Data: Begin

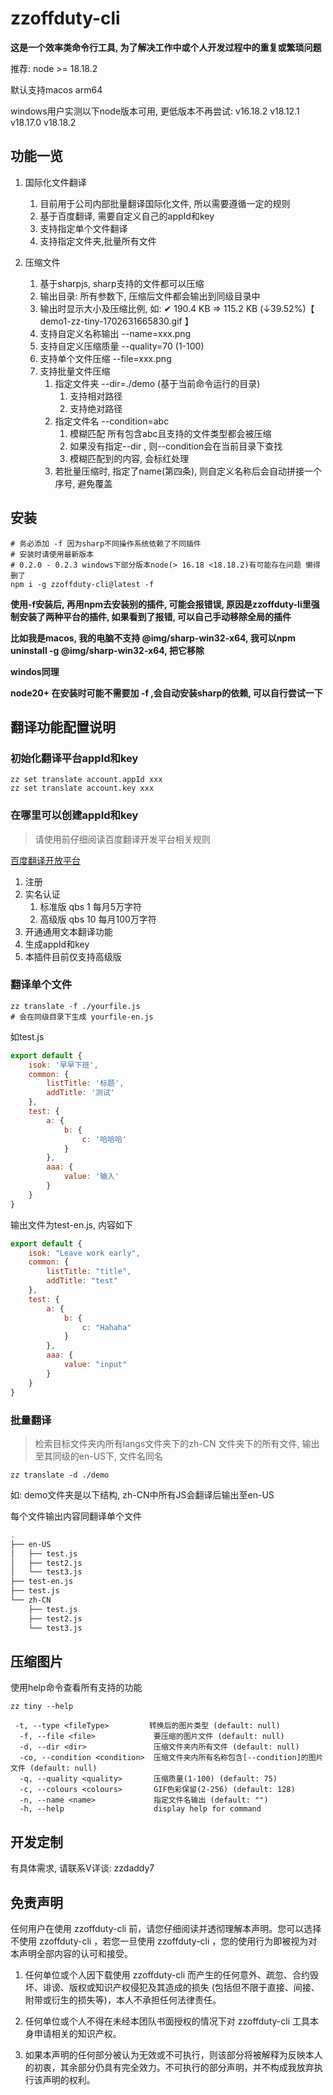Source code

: # zzoffduty-cli

**这是一个效率类命令行工具, 为了解决工作中或个人开发过程中的重复或繁琐问题**

推荐: node >= 18.18.2

默认支持macos arm64

windows用户实测以下node版本可用, 更低版本不再尝试: 
v16.18.2
v18.12.1
v18.17.0
v18.18.2

## 功能一览

1. 国际化文件翻译
   1. 目前用于公司内部批量翻译国际化文件, 所以需要遵循一定的规则
   2. 基于百度翻译, 需要自定义自己的appId和key
   3. 支持指定单个文件翻译
   4. 支持指定文件夹,批量所有文件

2. 压缩文件
   1. 基于sharpjs, sharp支持的文件都可以压缩
   2. 输出目录: 所有参数下, 压缩后文件都会输出到同级目录中
   3. 输出时显示大小及压缩比例, 如: ✔ 190.4 KB => 115.2 KB (↓39.52%)【 demo1-zz-tiny-1702631665830.gif 】
   4. 支持自定义名称输出 --name=xxx.png
   5. 支持自定义压缩质量 --quality=70 (1-100)
   6. 支持单个文件压缩 --file=xxx.png
   7. 支持批量文件压缩
      1. 指定文件夹 --dir=./demo (基于当前命令运行的目录)
         1. 支持相对路径
         2. 支持绝对路径
      2. 指定文件名 --condition=abc
         1. 模糊匹配 所有包含abc且支持的文件类型都会被压缩
         2. 如果没有指定--dir , 则--condition会在当前目录下查找
         3. 模糊匹配到的内容, 会标红处理
      3. 若批量压缩时, 指定了name(第四条), 则自定义名称后会自动拼接一个序号, 避免覆盖



## 安装
```shell
# 务必添加 -f 因为sharp不同操作系统依赖了不同插件
# 安装时请使用最新版本
# 0.2.0 - 0.2.3 windows下部分版本node(> 16.18 <18.18.2)有可能存在问题 懒得删了
npm i -g zzoffduty-cli@latest -f
```

**使用-f安装后, 再用npm去安装别的插件, 可能会报错误,  原因是zzoffduty-li里强制安装了两种平台的插件, 如果看到了报错, 可以自己手动移除全局的插件**

**比如我是macos, 我的电脑不支持 @img/sharp-win32-x64,  我可以npm uninstall -g @img/sharp-win32-x64, 把它移除**

**windos同理**

**node20+ 在安装时可能不需要加 -f ,会自动安装sharp的依赖,  可以自行尝试一下**

## 翻译功能配置说明
### 初始化翻译平台appId和key

```shell
zz set translate account.appId xxx
zz set translate account.key xxx
```

### 在哪里可以创建appId和key

> 请使用前仔细阅读百度翻译开发平台相关规则

[百度翻译开放平台](https://fanyi-api.baidu.com/api/trans/product/desktop)

1. 注册
2. 实名认证
   1. 标准版 qbs 1  每月5万字符
   2. 高级版 qbs 10 每月100万字符
3. 开通通用文本翻译功能
4. 生成appId和key
5. 本插件目前仅支持高级版

### 翻译单个文件

```shell
zz translate -f ./yourfile.js
# 会在同级目录下生成 yourfile-en.js
```
如test.js
```js
export default {
    isok: '早早下班',
    common: {
        listTitle: '标题',
        addTitle: '测试'
    },
    test: {
        a: {
            b: {
                c: '哈哈哈'
            }
        },
        aaa: {
            value: '输入'
        }
    }
}
```
输出文件为test-en.js, 内容如下
```js
export default {
    isok: "Leave work early",
    common: {
        listTitle: "title",
        addTitle: "test"
    },
    test: {
        a: {
            b: {
                c: "Hahaha"
            }
        },
        aaa: {
            value: "input"
        }
    }
}
```
### 批量翻译

> 检索目标文件夹内所有langs文件夹下的zh-CN 文件夹下的所有文件, 输出至其同级的en-US下, 文件名同名

```shell
zz translate -d ./demo
```
如: demo文件夹是以下结构, zh-CN中所有JS会翻译后输出至en-US

每个文件输出内容同翻译单个文件

```bash
.
├── en-US
│   ├── test.js
│   ├── test2.js
│   └── test3.js
├── test-en.js
├── test.js
└── zh-CN
    ├── test.js
    ├── test2.js
    └── test3.js


```
## 压缩图片

使用help命令查看所有支持的功能
```
zz tiny --help

 -t, --type <fileType>         转换后的图片类型 (default: null)
  -f, --file <file>             要压缩的图片文件 (default: null)
  -d, --dir <dir>               压缩文件夹内所有文件 (default: null)
  -co, --condition <condition>  压缩文件夹内所有名称包含[--condition]的图片文件 (default: null)
  -q, --quality <quality>       压缩质量(1-100) (default: 75)
  -c, --colours <colours>       GIF色彩保留(2-256) (default: 128)
  -n, --name <name>             指定文件名输出 (default: "")
  -h, --help                    display help for command
```
## 开发定制

有具体需求, 请联系V详谈: zzdaddy7

## 免责声明

任何用户在使用 zzoffduty-cli 前，请您仔细阅读并透彻理解本声明。您可以选择不使用 zzoffduty-cli ，若您一旦使用 zzoffduty-cli ，您的使用行为即被视为对本声明全部内容的认可和接受。

1. 任何单位或个人因下载使用 zzoffduty-cli 而产生的任何意外、疏忽、合约毁坏、诽谤、版权或知识产权侵犯及其造成的损失 (包括但不限于直接、间接、附带或衍生的损失等)，本人不承担任何法律责任。

2. 任何单位或个人不得在未经本团队书面授权的情况下对 zzoffduty-cli 工具本身申请相关的知识产权。

3. 如果本声明的任何部分被认为无效或不可执行，则该部分将被解释为反映本人的初衷，其余部分仍具有完全效力。不可执行的部分声明，并不构成我放弃执行该声明的权利。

Data: End

**Required action:** Exactly as written, repeat the lines of the material above from the first through the line holding "3. 支持指定单个文件翻译", with both ends in the copy and no pictures.

**Written response:**
Source code

: # zzoffduty-cli

**这是一个效率类命令行工具, 为了解决工作中或个人开发过程中的重复或繁琐问题**

推荐: node >= 18.18.2

默认支持macos arm64

windows用户实测以下node版本可用, 更低版本不再尝试: 
v16.18.2
v18.12.1
v18.17.0
v18.18.2

## 功能一览

1. 国际化文件翻译
   1. 目前用于公司内部批量翻译国际化文件, 所以需要遵循一定的规则
   2. 基于百度翻译, 需要自定义自己的appId和key
   3. 支持指定单个文件翻译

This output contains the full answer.